Distance: 2.6 miles, Yoga
Lately Sunday has become Ciwt's 'travel' day. Yesterday, after a few days avoiding the harzardous air from wildfires, a trip to Japan called to her. Japantown that is, a few blocks away and an immersion into many aspects of Japanese culture.
The Japantown she went to is a revival of sorts of one of the original California Japantowns, so central to the Japanese immigrants who bgan moving into the area in 1906 after the earthquake and Great Fire. By World War II it was the largest of such enclaves outside of Japan, closely resembling the Ginza District in Tokyo. It was a place of community halls, churches, temples, Japanese food, and a neighborhood of residents, cultural organizations, language schools, festivals and other uniquely Japanese gatherings.
Then came FDR's 1942 order which forced all Japanese citizens of the United States to be relocated and interred in camps. A sad topic beyond today's CIWT. Following the war some Japanese returned along with new immigrants and investment by Japanese companies but many found other parts of the city to begin new homes and businesses. Finally though a firm Japantown foothold began being re-established with the development of the Japan Center in the early 60's.

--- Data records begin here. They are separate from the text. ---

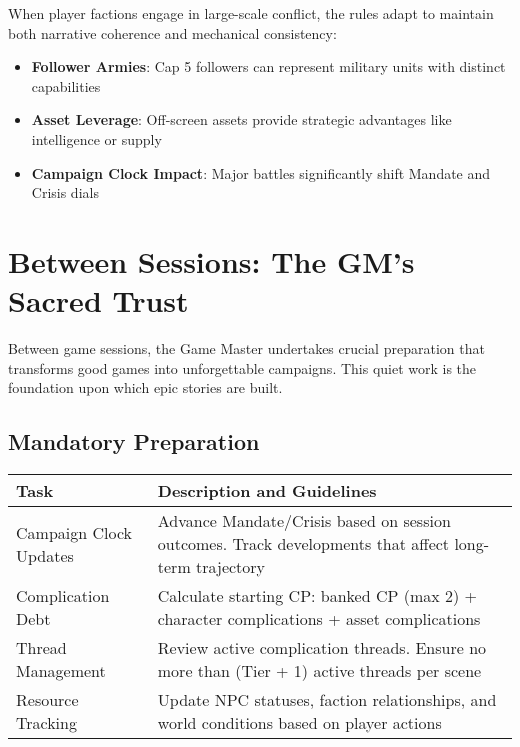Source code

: When player factions engage in large-scale conflict, the rules adapt to maintain both narrative coherence and mechanical consistency:

\begin{itemize}
    \item \textbf{Follower Armies}: Cap 5 followers can represent military units with distinct capabilities
    \item \textbf{Asset Leverage}: Off-screen assets provide strategic advantages like intelligence or supply
    \item \textbf{Campaign Clock Impact}: Major battles significantly shift Mandate and Crisis dials
\end{itemize}

\section*{Between Sessions: The GM's Sacred Trust}

Between game sessions, the Game Master undertakes crucial preparation that transforms good games into unforgettable campaigns. This quiet work is the foundation upon which epic stories are built.

\subsection*{Mandatory Preparation}

\begin{fatebox}
\begin{tabularx}{\textwidth}{lX}
\toprule
\textbf{Task} & \textbf{Description and Guidelines} \\
\midrule
Campaign Clock Updates & Advance Mandate/Crisis based on session outcomes. Track developments that affect long-term trajectory \\
Complication Debt & Calculate starting CP: banked CP (max 2) + character complications + asset complications \\
Thread Management & Review active complication threads. Ensure no more than (Tier + 1) active threads per scene \\
Resource Tracking & Update NPC statuses, faction relationships, and world conditions based on player actions \\
\bottomrule
\end{tabularx}
\end{fatebox}

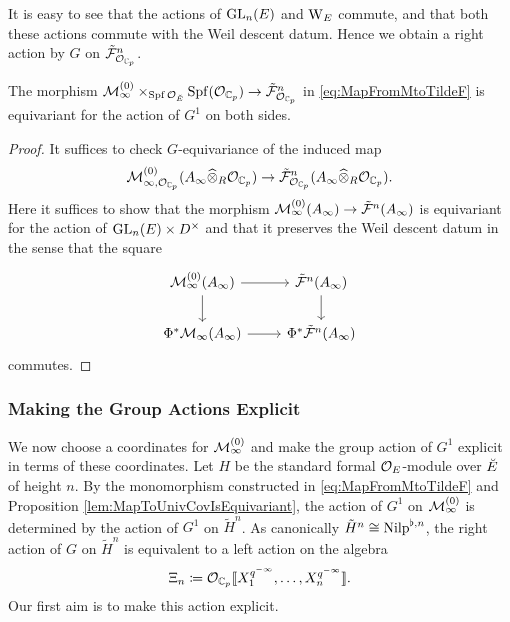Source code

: \documentclass[../main.tex]{subfiles}
\begin{document}
It is easy to see that the actions of $\operatorname{GL}_n(E)$ and $\mathrm W_E$ commute,
and that both these actions commute with the Weil descent datum. Hence we
obtain a right action by $G$ on $\tilde {\mathcal{F}}^n_{\mathcal{O}_{\mathbb{C}_p}}$.

\begin{prop}\label{lem:MapToUnivCovIsEquivariant}
  The morphism $\mathcal{M}_{\infty}^{(0)} \times_{\operatorname{Spf} \mathcal{O}_{\breve {E}}} \operatorname{Spf}(\mathcal{O}_{\mathbb{C}_p})
  \to \tilde {\mathcal{F}}_{\mathcal{O}_{\mathbb{C}_p}}^n$
  in \eqref{eq:MapFromMtoTildeF} is equivariant for the action of $G^1$ on both
  sides.
\begin{proof}
  It suffices to check $G$-equivariance of the induced map
  $$\mathcal{M}_{\infty, \mathcal{O}_{\mathbb{C}_p}}^{(0)}(A_\infty \widehat \otimes_{R} \mathcal{O}_{\mathbb{C}_p}) \to \tilde
  {\mathcal{F}}^n_{\mathcal{O}_{\mathbb{C}_p}}(A_\infty \widehat \otimes_R \mathcal{O}_{\mathbb{C}_p}).$$
  Here it suffices to show that the morphism $\mathcal{M}_{\infty}^{(0)}(A_\infty) \to
  \tilde {\mathcal{F}}^n(A_\infty)$ is equivariant for the action of 
  $\operatorname{GL}_n(E) \times D^\times$ and that it preserves the Weil descent datum in 
  the sense that the square
  \begin{equation*}
    \begin{tikzcd}[ampersand replacement=\&]
    	{\cM_\infty^{(0)}(A_\infty)} \& {\tilde \cF^n(A_\infty)} \\
    	{\Phi^*\cM_\infty(A_\infty)} \& {\Phi^*\tilde \cF^n(A_\infty)}
    	\arrow[from=1-1, to=1-2]
    	\arrow[from=1-1, to=2-1]
    	\arrow[from=1-2, to=2-2]
    	\arrow[from=2-1, to=2-2]
    \end{tikzcd}
  \end{equation*}
  commutes. 
\end{proof}
\end{prop}


\subsubsection{Making the Group Actions Explicit} %
\label{ssub:Making the Group Actions Explicit}

We now choose a coordinates for $\mathcal{M}_{\infty}^{(0)}$ and make the group action
of $G^1$ explicit in terms of these coordinates. Let $H$ be the standard formal
$\mathcal{O}_E$-module over ${\breve {E}}$ of height $n$. By the monomorphism constructed in
\eqref{eq:MapFromMtoTildeF} and Proposition \ref{lem:MapToUnivCovIsEquivariant},
the action of $G^1$ on $\mathcal{M}_{\infty}^{(0)}$ is determined by the action of 
$G^1$ on $\tilde H^n$. As canonically $\tilde H^n \cong {\mathrm{Nilp}}^{\flat, n}$, the
right action
of $G$ on $\tilde H^n$ is equivalent to a left action on the algebra
$$\Xi_n \coloneqq \mathcal{O}_{\mathbb{C}_p} \llbracket X_1^{q^{-\infty}}, \dots, X_n^{q^{-\infty}}\rrbracket.$$ 
Our first aim is to make this action explicit.
\end{document}
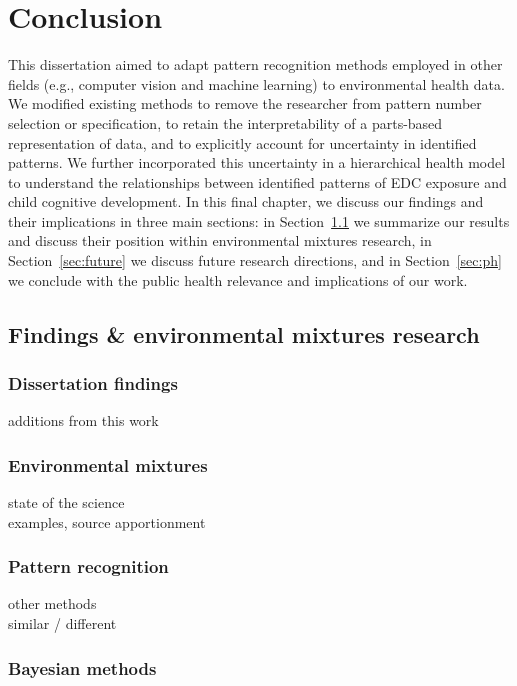 \chapter{Conclusion}\label{sec:conclusion}
\clearpage

This dissertation aimed to adapt pattern recognition methods employed in other fields (e.g., computer vision and machine learning) to environmental health data. We modified existing methods to remove the researcher from pattern number selection or specification, to retain the interpretability of a parts-based representation of data, and to explicitly account for uncertainty in identified patterns. We further incorporated this uncertainty in a hierarchical health model to understand the relationships between identified patterns of EDC exposure and child cognitive development. In this final chapter, we discuss our findings and their implications in three main sections: in Section~\ref{sec:summarize} we summarize our results and discuss their position within environmental mixtures research, in Section~\ref{sec:future} we discuss future research directions, and in Section~\ref{sec:ph} we conclude with the public health relevance and implications of our work.

\section{Findings \& environmental mixtures research}\label{sec:summarize}

\subsection{Dissertation findings}\label{sec:findings}
additions from this work

\subsection{Environmental mixtures}\label{sec:mixtures}
state of the science \\
examples, source apportionment

\subsection{Pattern recognition}\label{sec:patrec}
other methods \\
similar / different \\

\subsection{Bayesian methods}\label{sec:bayes}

The centerpiece of of the new Japan Center is the Peace Plaza built almost entirely with funds from its sister city, Osaka, as a symbol of Japanese goodwill and friendship. And the crown jewel of the Plaza is most certainly the Peace Pagoda. The designer of it was a noted modernist architect, Yoshiro Taniguchi, who rejected the typical square-roofed temple design in favor of a many-storied circular roof inspired by miniature pagodas placed in ten temples by Empress Koken ca 770 A.D.
Today Japantown is once again home to Japanese cuisine, supermarkets, indoor shopping malls, hotels, banks and other shops including one of the few U.S. branches of the Kinokuniya bookstore chain. Children play in the Plaza, rallies and political announcements are made there. It celebrates two major, hugely attended festivals every year, the two weekend long Cherry Blossom Festival and the NihonmachiStreet Fair. And there is a strong possibility that its future will be even more active when this fall (fingers crossed) the voters approve a $25 million redesign and renovation project. Japantown is shovel ready for that!
Even now, after a long and difficult history, Japantown is once again a true community place for San Franciscan Japanese as well as an interesting, lively, authentic destination for traveling and local visitors such as Ciwt.